Elisabeth Guigou : J'aimerais, avant la fin de l'année, faire des propositions au gouvernement sur la question des liens entre le parquet et la Chancellerie. C'est un volet très important et sur lequel je pense qu'il ne faut pas tarder. Le problème est posé, il a été abondamment analysé. Le rapport Truche comporte des propositions très positives et qui correspondent exactement à la déclaration de politique générale du Premier ministre sur deux points : le premier, c'est l'interdiction de l’intervention du garde des Sceaux dans les affaires particulières de nature à dévier le cours de la justice. Le deuxième, c'est la nomination des magistrats du parquet, c'est-à-dire des procureurs, qui doit s’accompagner des mêmes garanties d’indépendance que pour les magistrats du siège. Je pense toutefois qu’il faut encore approfondir deux ou trois choses : la responsabilité des magistrats, sur laquelle le rapport est un peu imprécis, et la question du contrôle par les juges de la police judiciaire. C’est l’un des éléments du nouvel équilibre qu’il va nous falloir trouver.

Nathalie Prévost : Quels seront alors les instruments de votre politique judiciaire ?

Elisabeth Guigou : Il va falloir les définir. Pour mener à bien la politique judiciaire du gouvernement, il faut d'abord que le garde des Sceaux soit parfaitement informé par les parquets de ce qui se passe, pour imposer une cohérence sur l'ensemble du territoire et donner ses instructions en connaissance de cause. Il faut que le garde des Sceaux soit en mesure, par des circulaires, d'indiquer quelles sont ses priorités. Moi, mes priorités sont claires : c'est la lutte contre l'exclusion, qui comprend la sécurité de tous, partout, y compris dans les quartiers défavorisés, la protection judiciaire de la jeunesse, pour prendre en charge tant les mineurs en danger que les mineurs délinquants. C'est le respect des lois de la République sur ces grands sujets de société que sont par exemple le racisme ou la lutte contre la xénophobie. C'est encore le renforcement de la coopération judiciaire européenne, pour lutter efficacement contre la corruption internationale. En ce domaine, il faut faciliter les indispensables relations de juge à juge, tout en préservant la nécessaire clause de sauvegarde des intérêts supérieurs de la nation tant que nous ne vivrons pas dans un État fédéral.

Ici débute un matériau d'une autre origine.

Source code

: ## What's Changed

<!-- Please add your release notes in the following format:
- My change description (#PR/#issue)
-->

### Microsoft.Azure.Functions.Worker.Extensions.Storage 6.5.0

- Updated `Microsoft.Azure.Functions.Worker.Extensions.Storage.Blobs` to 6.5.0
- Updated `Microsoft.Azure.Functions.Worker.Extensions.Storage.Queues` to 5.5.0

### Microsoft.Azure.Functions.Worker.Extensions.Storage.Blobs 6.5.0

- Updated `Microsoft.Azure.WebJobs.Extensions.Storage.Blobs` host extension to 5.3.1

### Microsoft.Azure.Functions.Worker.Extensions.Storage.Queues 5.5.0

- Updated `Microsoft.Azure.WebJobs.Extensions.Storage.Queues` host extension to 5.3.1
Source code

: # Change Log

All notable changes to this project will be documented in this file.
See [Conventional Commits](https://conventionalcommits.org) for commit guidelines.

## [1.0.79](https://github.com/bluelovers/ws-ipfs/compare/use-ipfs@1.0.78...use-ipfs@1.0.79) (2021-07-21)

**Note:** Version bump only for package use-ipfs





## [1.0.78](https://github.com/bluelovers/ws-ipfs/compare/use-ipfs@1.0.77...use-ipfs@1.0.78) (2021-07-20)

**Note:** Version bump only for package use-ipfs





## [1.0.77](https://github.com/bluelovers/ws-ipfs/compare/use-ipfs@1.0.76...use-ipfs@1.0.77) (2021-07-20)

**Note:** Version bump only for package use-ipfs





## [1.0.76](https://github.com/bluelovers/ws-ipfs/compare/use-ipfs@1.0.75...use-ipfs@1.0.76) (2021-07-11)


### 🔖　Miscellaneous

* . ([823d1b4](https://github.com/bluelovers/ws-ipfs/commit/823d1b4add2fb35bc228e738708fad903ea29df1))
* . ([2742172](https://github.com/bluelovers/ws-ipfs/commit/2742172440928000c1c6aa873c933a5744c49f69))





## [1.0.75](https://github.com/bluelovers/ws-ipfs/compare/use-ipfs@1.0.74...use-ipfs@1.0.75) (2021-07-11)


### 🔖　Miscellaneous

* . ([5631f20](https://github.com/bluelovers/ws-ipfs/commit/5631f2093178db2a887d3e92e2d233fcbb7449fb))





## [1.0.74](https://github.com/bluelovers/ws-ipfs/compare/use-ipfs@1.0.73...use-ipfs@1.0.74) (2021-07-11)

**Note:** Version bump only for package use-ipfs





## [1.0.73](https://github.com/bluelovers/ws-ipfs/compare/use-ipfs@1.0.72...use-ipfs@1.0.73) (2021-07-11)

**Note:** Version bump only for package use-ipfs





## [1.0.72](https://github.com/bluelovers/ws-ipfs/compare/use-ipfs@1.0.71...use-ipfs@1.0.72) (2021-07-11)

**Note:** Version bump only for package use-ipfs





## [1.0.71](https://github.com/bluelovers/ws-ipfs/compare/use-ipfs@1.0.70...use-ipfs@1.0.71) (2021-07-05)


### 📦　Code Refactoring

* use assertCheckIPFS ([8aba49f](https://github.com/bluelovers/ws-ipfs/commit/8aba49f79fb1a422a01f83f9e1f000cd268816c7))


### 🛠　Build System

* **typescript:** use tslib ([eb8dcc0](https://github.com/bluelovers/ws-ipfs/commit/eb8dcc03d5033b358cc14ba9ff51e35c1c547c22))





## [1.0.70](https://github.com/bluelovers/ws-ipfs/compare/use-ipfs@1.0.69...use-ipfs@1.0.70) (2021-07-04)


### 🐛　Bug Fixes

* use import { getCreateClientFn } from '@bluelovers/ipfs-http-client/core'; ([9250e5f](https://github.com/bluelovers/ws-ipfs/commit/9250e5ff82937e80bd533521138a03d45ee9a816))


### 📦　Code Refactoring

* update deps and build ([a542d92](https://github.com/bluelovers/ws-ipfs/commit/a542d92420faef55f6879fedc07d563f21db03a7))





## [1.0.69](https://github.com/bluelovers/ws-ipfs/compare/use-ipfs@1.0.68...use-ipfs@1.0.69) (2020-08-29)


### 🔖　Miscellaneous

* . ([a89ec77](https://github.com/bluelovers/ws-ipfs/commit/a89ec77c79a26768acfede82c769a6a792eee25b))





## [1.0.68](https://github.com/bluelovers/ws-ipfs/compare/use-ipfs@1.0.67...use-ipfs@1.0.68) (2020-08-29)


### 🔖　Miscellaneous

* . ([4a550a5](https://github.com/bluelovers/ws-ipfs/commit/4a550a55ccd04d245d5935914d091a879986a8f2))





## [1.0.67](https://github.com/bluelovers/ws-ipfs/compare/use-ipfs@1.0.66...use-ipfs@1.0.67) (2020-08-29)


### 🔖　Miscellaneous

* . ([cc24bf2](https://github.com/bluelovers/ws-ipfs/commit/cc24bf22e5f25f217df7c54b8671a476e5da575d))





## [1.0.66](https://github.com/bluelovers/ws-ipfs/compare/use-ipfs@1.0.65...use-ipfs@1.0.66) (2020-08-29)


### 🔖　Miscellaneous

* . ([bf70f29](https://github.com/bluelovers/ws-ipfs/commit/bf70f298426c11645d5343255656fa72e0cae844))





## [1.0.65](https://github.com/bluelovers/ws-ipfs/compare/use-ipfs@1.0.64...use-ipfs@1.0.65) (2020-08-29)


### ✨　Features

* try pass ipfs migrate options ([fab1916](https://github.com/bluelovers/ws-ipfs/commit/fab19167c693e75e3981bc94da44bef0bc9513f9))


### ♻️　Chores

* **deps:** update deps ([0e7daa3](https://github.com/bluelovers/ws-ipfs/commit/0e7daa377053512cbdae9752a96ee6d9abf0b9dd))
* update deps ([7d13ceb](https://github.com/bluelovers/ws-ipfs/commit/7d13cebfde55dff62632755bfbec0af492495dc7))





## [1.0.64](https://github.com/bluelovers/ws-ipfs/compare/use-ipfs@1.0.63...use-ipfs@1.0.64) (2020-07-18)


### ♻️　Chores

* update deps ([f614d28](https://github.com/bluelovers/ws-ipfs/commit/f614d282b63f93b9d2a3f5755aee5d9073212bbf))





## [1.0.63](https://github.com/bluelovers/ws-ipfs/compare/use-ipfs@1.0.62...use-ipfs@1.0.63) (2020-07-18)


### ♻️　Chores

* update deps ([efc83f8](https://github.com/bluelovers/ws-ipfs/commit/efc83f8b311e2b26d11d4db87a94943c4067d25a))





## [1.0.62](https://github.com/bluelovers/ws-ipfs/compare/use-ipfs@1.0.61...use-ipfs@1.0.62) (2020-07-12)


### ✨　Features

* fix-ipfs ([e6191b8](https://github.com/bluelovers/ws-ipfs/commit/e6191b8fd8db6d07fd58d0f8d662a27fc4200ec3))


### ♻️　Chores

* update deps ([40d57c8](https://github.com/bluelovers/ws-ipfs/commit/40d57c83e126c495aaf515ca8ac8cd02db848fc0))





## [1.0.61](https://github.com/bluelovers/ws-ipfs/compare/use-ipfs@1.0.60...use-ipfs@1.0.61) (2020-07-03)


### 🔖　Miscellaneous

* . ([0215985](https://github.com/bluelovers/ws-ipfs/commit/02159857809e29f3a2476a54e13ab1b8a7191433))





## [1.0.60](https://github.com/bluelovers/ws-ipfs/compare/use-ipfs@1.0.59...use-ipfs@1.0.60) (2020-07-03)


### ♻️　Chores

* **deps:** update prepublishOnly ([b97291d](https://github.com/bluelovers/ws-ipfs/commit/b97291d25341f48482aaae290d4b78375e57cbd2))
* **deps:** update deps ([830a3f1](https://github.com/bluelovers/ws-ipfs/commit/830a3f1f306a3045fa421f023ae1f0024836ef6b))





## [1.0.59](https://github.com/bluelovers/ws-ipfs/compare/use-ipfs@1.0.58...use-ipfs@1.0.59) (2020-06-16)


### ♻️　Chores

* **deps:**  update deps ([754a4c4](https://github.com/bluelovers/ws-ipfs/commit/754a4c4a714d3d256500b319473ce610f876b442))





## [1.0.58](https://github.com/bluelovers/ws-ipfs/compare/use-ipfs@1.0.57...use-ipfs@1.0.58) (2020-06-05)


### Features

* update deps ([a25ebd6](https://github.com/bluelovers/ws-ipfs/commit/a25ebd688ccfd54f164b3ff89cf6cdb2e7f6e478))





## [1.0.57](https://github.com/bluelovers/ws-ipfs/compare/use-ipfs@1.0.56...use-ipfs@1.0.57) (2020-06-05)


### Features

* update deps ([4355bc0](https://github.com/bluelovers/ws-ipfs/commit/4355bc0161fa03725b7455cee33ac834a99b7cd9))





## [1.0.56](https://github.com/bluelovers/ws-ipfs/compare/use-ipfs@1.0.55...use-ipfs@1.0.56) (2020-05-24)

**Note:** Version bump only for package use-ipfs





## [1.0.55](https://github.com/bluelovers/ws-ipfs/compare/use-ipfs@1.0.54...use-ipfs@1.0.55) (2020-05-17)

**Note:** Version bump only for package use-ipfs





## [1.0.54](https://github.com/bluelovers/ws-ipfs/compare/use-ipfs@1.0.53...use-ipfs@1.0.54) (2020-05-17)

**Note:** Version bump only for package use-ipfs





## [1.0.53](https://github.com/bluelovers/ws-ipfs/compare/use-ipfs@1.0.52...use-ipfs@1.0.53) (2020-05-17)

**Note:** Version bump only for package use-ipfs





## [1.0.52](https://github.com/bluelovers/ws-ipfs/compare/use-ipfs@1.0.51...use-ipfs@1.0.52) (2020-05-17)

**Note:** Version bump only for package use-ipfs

Nathalie Prévost : Ces instructions générales suffiront-elles ?

Elisabeth Guigou : Un lien de nature différente doit se créer. Aujourd'hui, on a le sentiment que le seul lien entre le garde des Sceaux et le parquet, ce sont des instructions dans des affaires particulières. Moi, j'ai rompu avec ça et j'en ai donné des preuves. Ce lien-là, qui absorbait toutes les énergies, n'existera plus. Dès lors, on va pouvoir se concentrer sur des relations visant à impulser une politique au service de l'intérêt général. Mais il sera sans doute parfois nécessaire, dans certains cas très exceptionnels, que le garde des Sceaux fasse plus directement prévaloir l'intérêt général.

Nathalie Prévost : À quel genre de situation pensez-vous ?

Elisabeth Guigou : Imaginons des procureurs qui, dans une région donnée, hésitent à poursuivre des terroristes parce qu'ils sont soumis eux-mêmes à des intimidations ou des pressions. Faut-il que le garde des Sceaux reste passif ? Deuxième exemple, les mafias internationales qui font du trafic de matières nucléaires. Les procureurs, insérés localement, n'ont pas forcément tous les éléments d'information à leur disposition. Autre exemple : la sécurité alimentaire, la vache folle ; des cas totalement nouveaux, sur lesquels n'existe aucune référence. II faut des instructions du garde des Sceaux pour réagir à ce type d’évènements exceptionnels, faute de quoi la protection de nombre de nos concitoyens ne sera pas assurée. À partir du moment où ces règles seront claires, le garde des Sceaux devra justifier ses interventions par le seul intérêt général. Sous la surveillance des magistrats et sous celle du Parlement.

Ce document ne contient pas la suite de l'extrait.